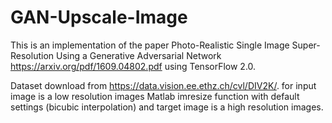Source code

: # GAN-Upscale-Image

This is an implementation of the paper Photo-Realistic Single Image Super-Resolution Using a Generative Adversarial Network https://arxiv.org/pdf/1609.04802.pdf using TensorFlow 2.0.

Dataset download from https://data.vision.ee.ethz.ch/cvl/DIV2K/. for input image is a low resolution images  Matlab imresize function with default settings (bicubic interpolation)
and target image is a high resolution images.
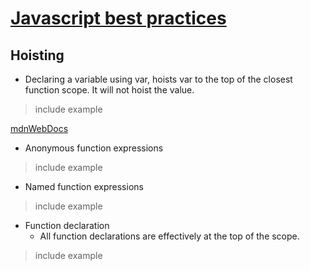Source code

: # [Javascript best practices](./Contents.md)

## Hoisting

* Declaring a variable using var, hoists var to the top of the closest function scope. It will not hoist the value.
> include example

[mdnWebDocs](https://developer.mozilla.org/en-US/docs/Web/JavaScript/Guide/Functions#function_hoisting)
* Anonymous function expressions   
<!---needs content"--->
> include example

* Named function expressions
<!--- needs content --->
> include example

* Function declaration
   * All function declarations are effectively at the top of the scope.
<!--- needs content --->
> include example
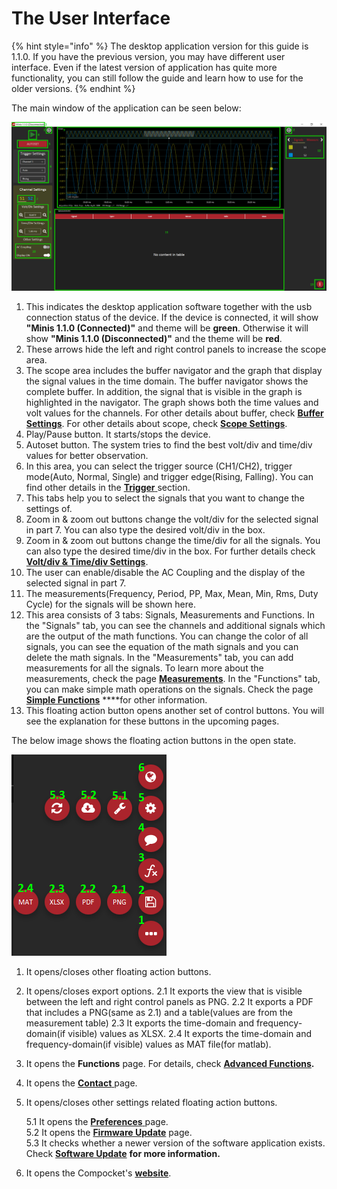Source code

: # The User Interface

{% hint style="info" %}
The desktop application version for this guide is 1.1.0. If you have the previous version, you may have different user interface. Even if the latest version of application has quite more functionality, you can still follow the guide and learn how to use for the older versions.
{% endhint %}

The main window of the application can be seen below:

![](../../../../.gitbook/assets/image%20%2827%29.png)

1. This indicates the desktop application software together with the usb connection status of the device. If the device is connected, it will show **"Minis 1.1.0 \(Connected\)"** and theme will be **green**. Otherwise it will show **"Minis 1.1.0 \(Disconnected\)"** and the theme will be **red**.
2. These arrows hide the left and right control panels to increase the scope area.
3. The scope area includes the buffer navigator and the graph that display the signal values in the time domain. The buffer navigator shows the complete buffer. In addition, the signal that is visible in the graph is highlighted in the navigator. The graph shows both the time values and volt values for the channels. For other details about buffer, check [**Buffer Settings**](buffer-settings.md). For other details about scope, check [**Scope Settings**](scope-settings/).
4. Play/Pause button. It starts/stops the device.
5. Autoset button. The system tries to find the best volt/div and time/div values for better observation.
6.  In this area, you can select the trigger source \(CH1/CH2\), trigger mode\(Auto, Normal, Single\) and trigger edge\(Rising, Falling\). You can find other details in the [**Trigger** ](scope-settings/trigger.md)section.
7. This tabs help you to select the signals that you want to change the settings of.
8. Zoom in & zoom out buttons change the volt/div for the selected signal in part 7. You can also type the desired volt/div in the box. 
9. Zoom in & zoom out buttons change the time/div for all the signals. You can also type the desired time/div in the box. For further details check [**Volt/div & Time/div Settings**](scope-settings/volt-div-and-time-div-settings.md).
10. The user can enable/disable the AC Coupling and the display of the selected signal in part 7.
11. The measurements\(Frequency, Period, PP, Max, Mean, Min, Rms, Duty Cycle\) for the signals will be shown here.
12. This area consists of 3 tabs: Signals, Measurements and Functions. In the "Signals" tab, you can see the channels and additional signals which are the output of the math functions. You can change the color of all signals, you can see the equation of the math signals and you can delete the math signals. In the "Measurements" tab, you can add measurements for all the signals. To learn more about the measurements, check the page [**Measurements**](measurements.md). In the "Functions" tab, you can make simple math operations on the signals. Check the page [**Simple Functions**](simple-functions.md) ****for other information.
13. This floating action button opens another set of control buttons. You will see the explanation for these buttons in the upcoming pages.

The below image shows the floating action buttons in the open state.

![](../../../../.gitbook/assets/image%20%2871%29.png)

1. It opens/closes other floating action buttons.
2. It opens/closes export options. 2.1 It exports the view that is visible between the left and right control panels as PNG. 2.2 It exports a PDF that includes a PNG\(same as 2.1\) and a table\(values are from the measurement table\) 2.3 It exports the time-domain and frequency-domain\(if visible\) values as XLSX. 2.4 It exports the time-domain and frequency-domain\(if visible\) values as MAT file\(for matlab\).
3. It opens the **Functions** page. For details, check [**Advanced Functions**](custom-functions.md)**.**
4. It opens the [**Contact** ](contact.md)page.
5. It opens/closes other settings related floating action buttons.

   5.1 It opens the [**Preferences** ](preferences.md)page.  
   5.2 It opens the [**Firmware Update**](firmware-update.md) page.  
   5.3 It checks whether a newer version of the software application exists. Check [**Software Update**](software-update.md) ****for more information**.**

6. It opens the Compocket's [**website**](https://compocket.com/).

- What you should do: From the material above, set down exactly the lines between the line holding "4. Play/Pause button." and the line holding "the [**Trigger** ](scope-settings/trigger.md)section.", inclusive. Include nothing else.

- Answer box:
4. Play/Pause button. It starts/stops the device.
5. Autoset button. The system tries to find the best volt/div and time/div values for better observation.
6.  In this area, you can select the trigger source \(CH1/CH2\), trigger mode\(Auto, Normal, Single\) and trigger edge\(Rising, Falling\). You can find other details in the [**Trigger** ](scope-settings/trigger.md)section.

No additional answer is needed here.